Towards a Reference Corpus of Web Genres
Colloquium held in conjunction with Corpus Linguistics 2007
Organizers: Marina Santini and Serge Sharoff
Birmingham, UK, - July 27, 2007
Colloquium website: http://corpus.leeds.ac.uk/serge/webgenres/
Corpus Linguistics 2007 website: http://www.corpus.bham.ac.uk/conference2007
Genres of spoken and written texts are being intensively studied from various angles, e.g., communication studies, discourse analysis, computational linguistics, without arriving at a generally accepted definition. Many corpora have been built to represent the language, but very few large corpora indicate genres, and when they do the typology of genres varies widely. For instance, the Brown corpus famously uses 15 textual categories, from press reportage (a text genre) to religion or skills and hobbies (domains), while the British National Corpus (BNC) uses 70 classes, such as academic or non-academic scientific texts or biography.

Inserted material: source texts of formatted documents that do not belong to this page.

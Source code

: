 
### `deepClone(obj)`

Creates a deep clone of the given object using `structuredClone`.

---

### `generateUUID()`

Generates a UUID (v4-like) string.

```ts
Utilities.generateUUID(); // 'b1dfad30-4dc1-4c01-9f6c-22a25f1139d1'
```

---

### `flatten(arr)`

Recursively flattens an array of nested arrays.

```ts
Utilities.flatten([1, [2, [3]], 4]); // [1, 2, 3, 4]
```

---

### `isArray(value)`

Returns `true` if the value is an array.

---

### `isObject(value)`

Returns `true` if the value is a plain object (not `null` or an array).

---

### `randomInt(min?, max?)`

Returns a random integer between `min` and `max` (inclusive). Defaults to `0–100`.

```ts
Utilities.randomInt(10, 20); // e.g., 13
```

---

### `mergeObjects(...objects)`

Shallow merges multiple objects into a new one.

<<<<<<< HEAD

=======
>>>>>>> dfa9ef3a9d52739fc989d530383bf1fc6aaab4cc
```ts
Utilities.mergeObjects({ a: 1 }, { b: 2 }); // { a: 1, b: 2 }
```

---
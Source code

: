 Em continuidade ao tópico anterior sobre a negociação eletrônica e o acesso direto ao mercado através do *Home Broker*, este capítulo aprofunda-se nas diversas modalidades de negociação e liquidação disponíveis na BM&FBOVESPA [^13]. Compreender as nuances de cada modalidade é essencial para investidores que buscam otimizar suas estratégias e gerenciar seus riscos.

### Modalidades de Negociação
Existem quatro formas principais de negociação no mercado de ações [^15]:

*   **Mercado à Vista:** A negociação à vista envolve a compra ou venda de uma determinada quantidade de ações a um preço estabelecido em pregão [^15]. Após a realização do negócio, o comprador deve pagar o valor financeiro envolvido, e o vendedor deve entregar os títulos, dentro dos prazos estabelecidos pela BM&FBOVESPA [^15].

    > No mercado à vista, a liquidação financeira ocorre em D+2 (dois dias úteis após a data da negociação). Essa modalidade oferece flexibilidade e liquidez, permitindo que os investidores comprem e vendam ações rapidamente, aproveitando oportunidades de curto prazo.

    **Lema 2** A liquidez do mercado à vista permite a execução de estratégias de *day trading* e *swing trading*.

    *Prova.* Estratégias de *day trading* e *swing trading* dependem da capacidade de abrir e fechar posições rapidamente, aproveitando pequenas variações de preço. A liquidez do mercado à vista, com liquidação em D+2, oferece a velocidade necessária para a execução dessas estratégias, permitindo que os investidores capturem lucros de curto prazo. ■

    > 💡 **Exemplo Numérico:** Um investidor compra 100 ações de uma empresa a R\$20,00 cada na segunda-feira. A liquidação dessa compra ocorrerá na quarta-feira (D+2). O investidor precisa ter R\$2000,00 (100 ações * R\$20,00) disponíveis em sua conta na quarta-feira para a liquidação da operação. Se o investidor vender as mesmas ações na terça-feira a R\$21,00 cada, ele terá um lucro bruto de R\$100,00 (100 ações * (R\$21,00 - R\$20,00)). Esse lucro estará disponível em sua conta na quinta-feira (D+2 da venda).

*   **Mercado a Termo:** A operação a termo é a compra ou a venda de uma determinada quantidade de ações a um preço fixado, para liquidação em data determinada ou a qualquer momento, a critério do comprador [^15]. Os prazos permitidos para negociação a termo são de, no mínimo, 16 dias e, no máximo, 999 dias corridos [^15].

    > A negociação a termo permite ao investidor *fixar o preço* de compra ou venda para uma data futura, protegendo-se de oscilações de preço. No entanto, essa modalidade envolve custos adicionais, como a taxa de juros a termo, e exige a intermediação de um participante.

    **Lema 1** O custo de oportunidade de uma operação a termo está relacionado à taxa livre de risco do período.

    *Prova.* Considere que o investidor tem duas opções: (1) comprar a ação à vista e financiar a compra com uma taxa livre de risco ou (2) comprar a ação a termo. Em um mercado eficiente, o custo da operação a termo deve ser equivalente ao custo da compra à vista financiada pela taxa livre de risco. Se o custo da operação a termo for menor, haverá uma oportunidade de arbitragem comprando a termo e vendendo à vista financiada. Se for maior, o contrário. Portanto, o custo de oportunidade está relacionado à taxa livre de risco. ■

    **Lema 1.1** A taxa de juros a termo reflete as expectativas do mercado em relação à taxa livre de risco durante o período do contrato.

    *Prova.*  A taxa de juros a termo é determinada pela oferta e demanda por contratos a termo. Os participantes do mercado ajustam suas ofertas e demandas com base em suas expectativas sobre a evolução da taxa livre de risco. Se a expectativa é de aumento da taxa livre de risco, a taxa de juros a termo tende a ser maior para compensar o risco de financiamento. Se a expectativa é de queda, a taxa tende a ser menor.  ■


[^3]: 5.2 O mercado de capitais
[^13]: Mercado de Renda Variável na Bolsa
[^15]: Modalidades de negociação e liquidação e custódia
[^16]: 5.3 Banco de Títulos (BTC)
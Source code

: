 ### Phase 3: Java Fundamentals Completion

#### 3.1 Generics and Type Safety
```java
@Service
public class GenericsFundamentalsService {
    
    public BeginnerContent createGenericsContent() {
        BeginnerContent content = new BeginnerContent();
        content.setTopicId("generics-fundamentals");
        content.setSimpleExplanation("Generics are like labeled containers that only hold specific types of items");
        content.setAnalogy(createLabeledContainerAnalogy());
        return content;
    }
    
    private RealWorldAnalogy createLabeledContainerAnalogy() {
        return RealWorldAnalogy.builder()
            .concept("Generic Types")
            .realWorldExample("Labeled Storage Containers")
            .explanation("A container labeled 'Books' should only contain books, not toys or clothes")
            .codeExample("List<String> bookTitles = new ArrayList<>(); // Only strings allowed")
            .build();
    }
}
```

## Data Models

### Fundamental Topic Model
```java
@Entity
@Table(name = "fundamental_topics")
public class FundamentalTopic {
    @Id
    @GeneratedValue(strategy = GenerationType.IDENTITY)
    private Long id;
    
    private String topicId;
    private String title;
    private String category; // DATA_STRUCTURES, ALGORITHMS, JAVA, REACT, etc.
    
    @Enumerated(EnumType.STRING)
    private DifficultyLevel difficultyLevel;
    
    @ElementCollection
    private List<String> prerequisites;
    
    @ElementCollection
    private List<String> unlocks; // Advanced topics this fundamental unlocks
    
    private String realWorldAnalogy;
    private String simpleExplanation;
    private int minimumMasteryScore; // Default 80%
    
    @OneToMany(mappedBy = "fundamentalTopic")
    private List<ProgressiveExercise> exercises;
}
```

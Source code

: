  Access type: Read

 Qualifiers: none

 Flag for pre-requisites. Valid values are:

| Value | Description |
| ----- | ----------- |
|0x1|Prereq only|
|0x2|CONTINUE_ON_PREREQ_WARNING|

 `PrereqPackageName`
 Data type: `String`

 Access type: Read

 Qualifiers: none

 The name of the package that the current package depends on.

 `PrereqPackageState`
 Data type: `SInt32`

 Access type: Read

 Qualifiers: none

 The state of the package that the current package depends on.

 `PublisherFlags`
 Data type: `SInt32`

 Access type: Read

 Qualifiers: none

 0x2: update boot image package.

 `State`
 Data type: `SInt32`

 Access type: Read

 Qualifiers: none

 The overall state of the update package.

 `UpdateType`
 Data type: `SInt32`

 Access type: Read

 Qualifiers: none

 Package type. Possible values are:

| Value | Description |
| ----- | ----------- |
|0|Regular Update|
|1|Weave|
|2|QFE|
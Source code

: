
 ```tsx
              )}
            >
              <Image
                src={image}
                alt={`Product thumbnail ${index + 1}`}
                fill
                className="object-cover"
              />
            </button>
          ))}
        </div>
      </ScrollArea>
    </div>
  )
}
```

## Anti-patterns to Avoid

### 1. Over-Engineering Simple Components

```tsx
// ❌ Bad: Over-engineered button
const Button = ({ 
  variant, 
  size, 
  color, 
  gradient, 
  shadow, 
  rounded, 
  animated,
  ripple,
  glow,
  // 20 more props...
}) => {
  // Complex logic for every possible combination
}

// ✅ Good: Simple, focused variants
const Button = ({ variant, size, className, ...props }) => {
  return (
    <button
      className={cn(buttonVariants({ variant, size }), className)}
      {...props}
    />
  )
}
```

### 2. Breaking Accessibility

Interestingly, genre classes in the BNC are an add-on proposed by David Lee (Lee, 2001) after the corpus construction, rather than a basic criterion of the corpus creation. The genre attribute was included in a few collections used in information retrieval (TREC HARD 2003 and 2004, or TREC-2006 Blog Track), but the set of genres proposed was either debatable (e.g. the ‘reaction’ genre in TREC HARD 2003), or limited to a single genre (e.g. the blog genre in TREC-2006 Blog Track).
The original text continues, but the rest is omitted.